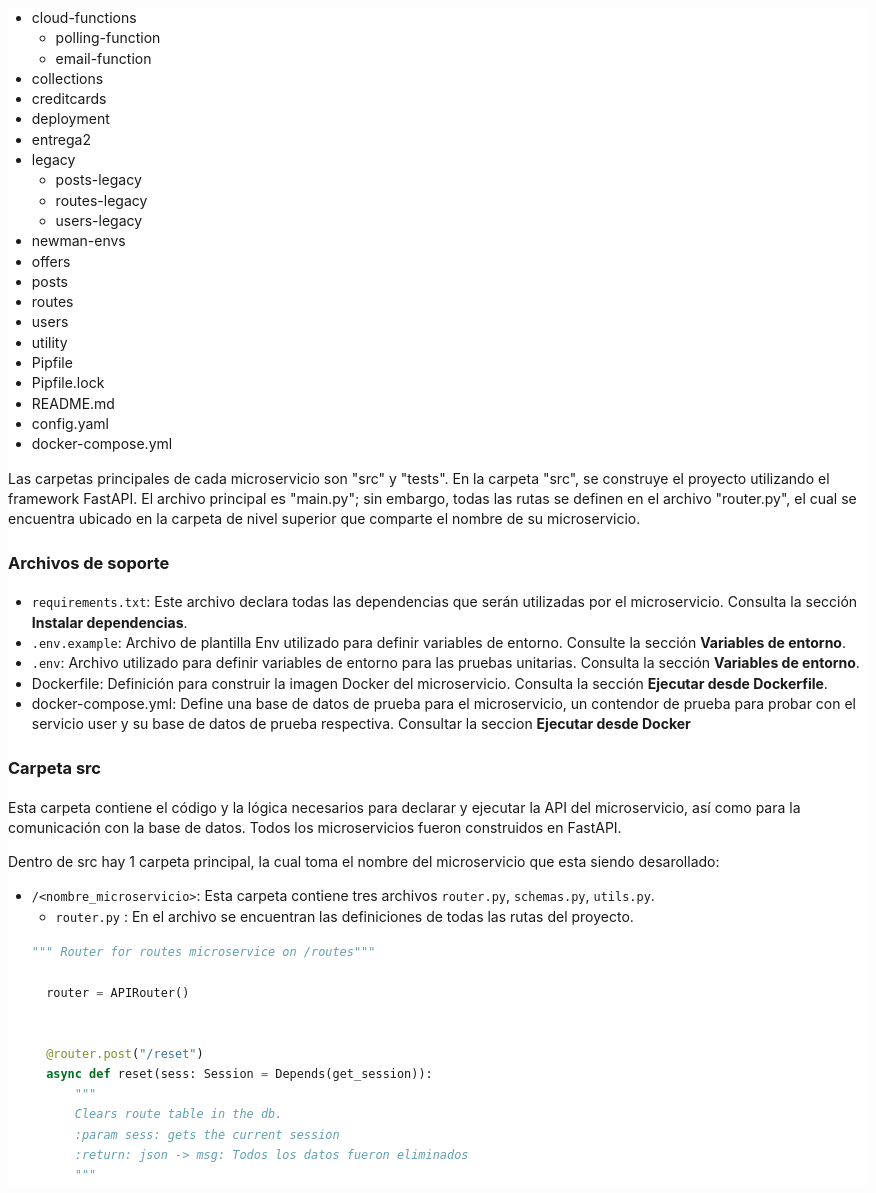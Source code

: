 - cloud-functions
  - polling-function
  - email-function
- collections
- creditcards
- deployment
- entrega2
- legacy
  - posts-legacy
  - routes-legacy
  - users-legacy
- newman-envs
- offers
- posts
- routes
- users
- utility
- Pipfile
- Pipfile.lock
- README.md
- config.yaml
- docker-compose.yml


Las carpetas principales de cada microservicio son "src" y "tests". En la carpeta "src", se construye el proyecto utilizando el framework FastAPI. El archivo principal es "main.py"; sin embargo, todas las rutas se definen en el archivo "router.py", el cual se encuentra ubicado en la carpeta de nivel superior que comparte el nombre de su microservicio.

### Archivos de soporte
- `requirements.txt`: Este archivo declara todas las dependencias que serán utilizadas por el microservicio. Consulta la sección **Instalar dependencias**.
- `.env.example`: Archivo de plantilla Env utilizado para definir variables de entorno. Consulte la sección  **Variables de entorno**.
- `.env`: Archivo utilizado para definir variables de entorno para las pruebas unitarias. Consulta la sección **Variables de entorno**.
- Dockerfile: Definición para construir la imagen Docker del microservicio. Consulta la sección **Ejecutar desde Dockerfile**.
- docker-compose.yml: Define una base de datos de prueba para el microservicio, un contendor de prueba para probar con el servicio user y su base de datos de prueba respectiva. Consultar la seccion **Ejecutar desde Docker**

### Carpeta src
Esta carpeta contiene el código y la lógica necesarios para declarar y ejecutar la API del microservicio, así como para la comunicación con la base de datos. 
Todos los microservicios fueron construidos en FastAPI.

Dentro de src hay 1 carpeta principal, la cual toma el nombre del microservicio que esta siendo desarollado:
- `/<nombre_microservicio>`: Esta carpeta contiene tres archivos `router.py`, `schemas.py`, `utils.py`. 
  -  `router.py` : En el archivo se encuentran las definiciones de todas las rutas del proyecto. 
  ```python
  """ Router for routes microservice on /routes"""
    
    router = APIRouter()
    
    
    @router.post("/reset")
    async def reset(sess: Session = Depends(get_session)):
        """
        Clears route table in the db.
        :param sess: gets the current session
        :return: json -> msg: Todos los datos fueron eliminados
        """
  ```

====

▶ **Exercise aim**:
An exact copy of the listing is needed, minus its pictures.

▶ **Output below**:
Source code

: - cloud-functions
  - polling-function
  - email-function
- collections
- creditcards
- deployment
- entrega2
- legacy
  - posts-legacy
  - routes-legacy
  - users-legacy
- newman-envs
- offers
- posts
- routes
- users
- utility
- Pipfile
- Pipfile.lock
- README.md
- config.yaml
- docker-compose.yml


Las carpetas principales de cada microservicio son "src" y "tests". En la carpeta "src", se construye el proyecto utilizando el framework FastAPI. El archivo principal es "main.py"; sin embargo, todas las rutas se definen en el archivo "router.py", el cual se encuentra ubicado en la carpeta de nivel superior que comparte el nombre de su microservicio.

### Archivos de soporte
- `requirements.txt`: Este archivo declara todas las dependencias que serán utilizadas por el microservicio. Consulta la sección **Instalar dependencias**.
- `.env.example`: Archivo de plantilla Env utilizado para definir variables de entorno. Consulte la sección  **Variables de entorno**.
- `.env`: Archivo utilizado para definir variables de entorno para las pruebas unitarias. Consulta la sección **Variables de entorno**.
- Dockerfile: Definición para construir la imagen Docker del microservicio. Consulta la sección **Ejecutar desde Dockerfile**.
- docker-compose.yml: Define una base de datos de prueba para el microservicio, un contendor de prueba para probar con el servicio user y su base de datos de prueba respectiva. Consultar la seccion **Ejecutar desde Docker**

### Carpeta src
Esta carpeta contiene el código y la lógica necesarios para declarar y ejecutar la API del microservicio, así como para la comunicación con la base de datos. 
Todos los microservicios fueron construidos en FastAPI.

Dentro de src hay 1 carpeta principal, la cual toma el nombre del microservicio que esta siendo desarollado:
- `/<nombre_microservicio>`: Esta carpeta contiene tres archivos `router.py`, `schemas.py`, `utils.py`. 
  -  `router.py` : En el archivo se encuentran las definiciones de todas las rutas del proyecto. 
  ```python
  """ Router for routes microservice on /routes"""
    
    router = APIRouter()
    
    
    @router.post("/reset")
    async def reset(sess: Session = Depends(get_session)):
        """
        Clears route table in the db.
        :param sess: gets the current session
        :return: json -> msg: Todos los datos fueron eliminados
        """
  ```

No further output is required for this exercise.